Glass-bottom boat / semi-submersible
Both Bundaberg and 1770 cruises include a glass-bottom boat or semi-submersible tour as part of the package. Useful for kids and non-swimmers who still want a reef encounter.
Walk the cay
The 40-minute loop around the cay reveals nesting seabirds (depending on the season, black noddies, white-capped noddies and bridled terns colonise much of the island), turtle nests in summer, and the strange landscape where Pisonia trees have created a closed-canopy "rainforest" growing on dead coral.
Camping overnight
The 40-person nightly cap means the cay is quiet after the day boats leave at 3pm. Bring everything: tent, water, food, all rubbish out. Reef-walk at low tide, snorkel without crowds at sunset, listen to the noddy chorus at dusk.
When to visit
April to October is the dry season, calmer seas, better snorkel visibility. Whales pass through July to October. Coral spawning happens around the November full moon and is a once-a-year sight if you can time it. Summer (December to February) is hot, humid, with rougher seas; cyclones occasionally cancel cruises. The cay has nesting noddies and shearwaters from October to March, bird-rich but very loud.
What to bring
- Reef-safe sunscreen
- Stinger suit or rashie
- Snorkel kit (provided on tours)
- Reef shoes
- Hat with chinstrap
- Sea-sickness tablets
- Underwater camera
- Long sleeves for sun protection
- If camping: everything (no facilities)
- Cash for tour add-ons
A bit of history
The cay was named in 1843 by Captain Blackwood after Lady Musgrave, wife of the Queensland governor at the time. Like most of the southern reef cays, it was extensively guano-mined in the late 19th century, the Pisonia "rainforest" you walk through today was effectively absent for decades after the surface was stripped.

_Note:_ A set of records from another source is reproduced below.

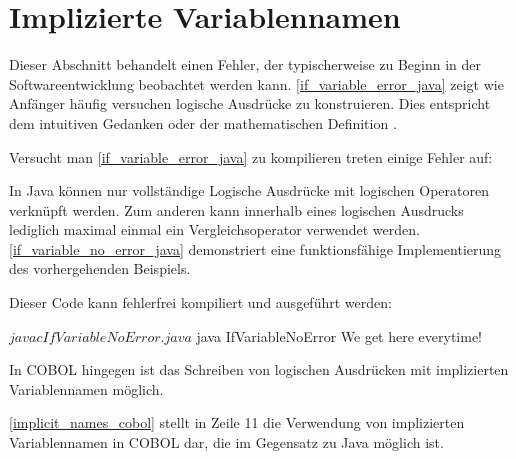 \section{Implizierte Variablennamen}

Dieser Abschnitt behandelt einen Fehler, der typischerweise zu Beginn in der Softwareentwicklung beobachtet werden kann. \autoref{if_variable_error_java} zeigt wie Anfänger häufig versuchen logische Ausdrücke zu konstruieren. Dies entspricht dem intuitiven Gedanken  oder der mathematischen Definition .


Versucht man \autoref{if_variable_error_java} zu kompilieren treten einige Fehler auf:

\begin{shellwindow}
$ javac -Xmaxerrs 3 IfVariableError.java 
IfVariableError.java:4: error: > expected
        if (System.currentTimeMillis() > 0 && < Long.MAX_VALUE) {
                                                              ^
IfVariableError.java:4: error: ')' expected
        if (System.currentTimeMillis() > 0 && < Long.MAX_VALUE) {
                                                               ^
IfVariableError.java:8: error: illegal start of type
        if (0 < System.currentTimeMillis() < Long.MAX_VALUE) {
        ^
3 errors
\end{shellwindow}

In Java können nur vollständige Logische Ausdrücke mit logischen Operatoren verknüpft werden. Zum anderen kann innerhalb eines logischen Ausdrucks lediglich maximal einmal ein Vergleichsoperator verwendet werden. \autoref{if_variable_no_error_java} demonstriert eine funktionsfähige Implementierung des vorhergehenden Beispiels.


Dieser Code kann fehlerfrei kompiliert und ausgeführt werden:

\begin{shellwindow}
$ javac IfVariableNoError.java 
$ java IfVariableNoError
We get here everytime!
\end{shellwindow}

In COBOL hingegen ist das Schreiben von logischen Ausdrücken mit implizierten Variablennamen möglich.


\autoref{implicit_names_cobol} stellt in Zeile 11 die Verwendung von implizierten Variablennamen in COBOL dar, die im Gegensatz zu Java möglich ist.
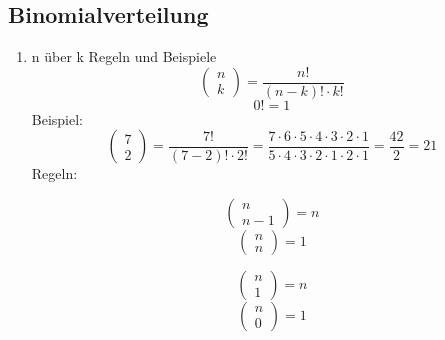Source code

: \documentclass[a4paper, 15pt]{article}
\begin{document}
\subsection{Binomialverteilung}
\begin{enumerate}
\item n über k Regeln und Beispiele
\begin{equation*}
\left(\begin{array}{c} n\\k \end{array}\right) = \dfrac{n!}{(n-k)!\cdot k!}
\end{equation*}
\begin{equation*}
0! = 1
\end{equation*}
Beispiel:
\begin{equation*}
\left(\begin{array}{c} 7\\2 \end{array}\right) = \dfrac{7!}{(7-2)!\cdot 2!} = \dfrac{7\cdot6\cdot5\cdot4\cdot3\cdot2\cdot1}{5\cdot4\cdot3\cdot2\cdot1\cdot2\cdot1} = \dfrac{42}{2} = 21
\end{equation*}
Regeln:\\
\begin{minipage}{.45\textwidth}
\begin{equation*}
\left(\begin{array}{c} n\\n-1 \end{array}\right) = n
\end{equation*}
\begin{equation*}
\left(\begin{array}{c} n\\n \end{array}\right) = 1
\end{equation*}
\end{minipage}
\hspace{1cm}
\begin{minipage}{.45\textwidth}
\begin{equation*}
\left(\begin{array}{c} n\\1 \end{array}\right) = n
\end{equation*}
\begin{equation*}
\left(\begin{array}{c} n\\0 \end{array}\right) = 1
\end{equation*}

\end{minipage}
\end{enumerate}
\end{document}

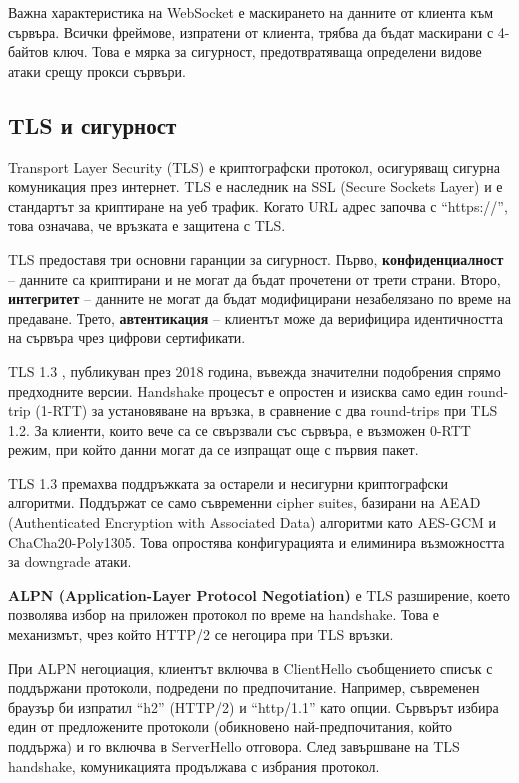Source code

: Важна характеристика на WebSocket е маскирането на данните от клиента към сървъра. Всички фреймове, изпратени от клиента, трябва да бъдат маскирани с 4-байтов ключ. Това е мярка за сигурност, предотвратяваща определени видове атаки срещу прокси сървъри.

\subsection{TLS и сигурност}

Transport Layer Security (TLS) е криптографски протокол, осигуряващ сигурна комуникация през интернет. TLS е наследник на SSL (Secure Sockets Layer) и е стандартът за криптиране на уеб трафик. Когато URL адрес започва с ``https://'', това означава, че връзката е защитена с TLS.

TLS предоставя три основни гаранции за сигурност. Първо, \textbf{конфиденциалност} -- данните са криптирани и не могат да бъдат прочетени от трети страни. Второ, \textbf{интегритет} -- данните не могат да бъдат модифицирани незабелязано по време на предаване. Трето, \textbf{автентикация} -- клиентът може да верифицира идентичността на сървъра чрез цифрови сертификати.

TLS 1.3 \cite{rfc8446}, публикуван през 2018 година, въвежда значителни подобрения спрямо предходните версии. Handshake процесът е опростен и изисква само един round-trip (1-RTT) за установяване на връзка, в сравнение с два round-trips при TLS 1.2. За клиенти, които вече са се свързвали със сървъра, е възможен 0-RTT режим, при който данни могат да се изпращат още с първия пакет.

TLS 1.3 премахва поддръжката за остарели и несигурни криптографски алгоритми. Поддържат се само съвременни cipher suites, базирани на AEAD (Authenticated Encryption with Associated Data) алгоритми като AES-GCM и ChaCha20-Poly1305. Това опростява конфигурацията и елиминира възможността за downgrade атаки.

\textbf{ALPN (Application-Layer Protocol Negotiation)} \cite{rfc7301} е TLS разширение, което позволява избор на приложен протокол по време на handshake. Това е механизмът, чрез който HTTP/2 се негоцира при TLS връзки.

При ALPN негоциация, клиентът включва в ClientHello съобщението списък с поддържани протоколи, подредени по предпочитание. Например, съвременен браузър би изпратил ``h2'' (HTTP/2) и ``http/1.1'' като опции. Сървърът избира един от предложените протоколи (обикновено най-предпочитания, който поддържа) и го включва в ServerHello отговора. След завършване на TLS handshake, комуникацията продължава с избрания протокол.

The cay was declared a National Park in 1939, one of the earliest formal protections of any GBR site. The eco-pontoons and managed cruise model emerged in the 1980s; the strict 40-person camping cap has been in place since the 1990s.
Lady Musgrave is named for Jeanie Lucinda Musgrave, an active and publicly engaged consort to a colonial governor, but the broader island story sits within the marine country of the Bailai, Gooreng Gooreng, Gurang and Taribelang Bunda peoples of the Capricorn Coast.
Where this is on the map
About 100 km offshore from Bundaberg, southern Great Barrier Reef.
Other islands you might pair with this
Sister cays: Lady Elliot Island (further south, plane access only) and Heron Island (similar size, has a resort). Together they form the southern reef cay trio.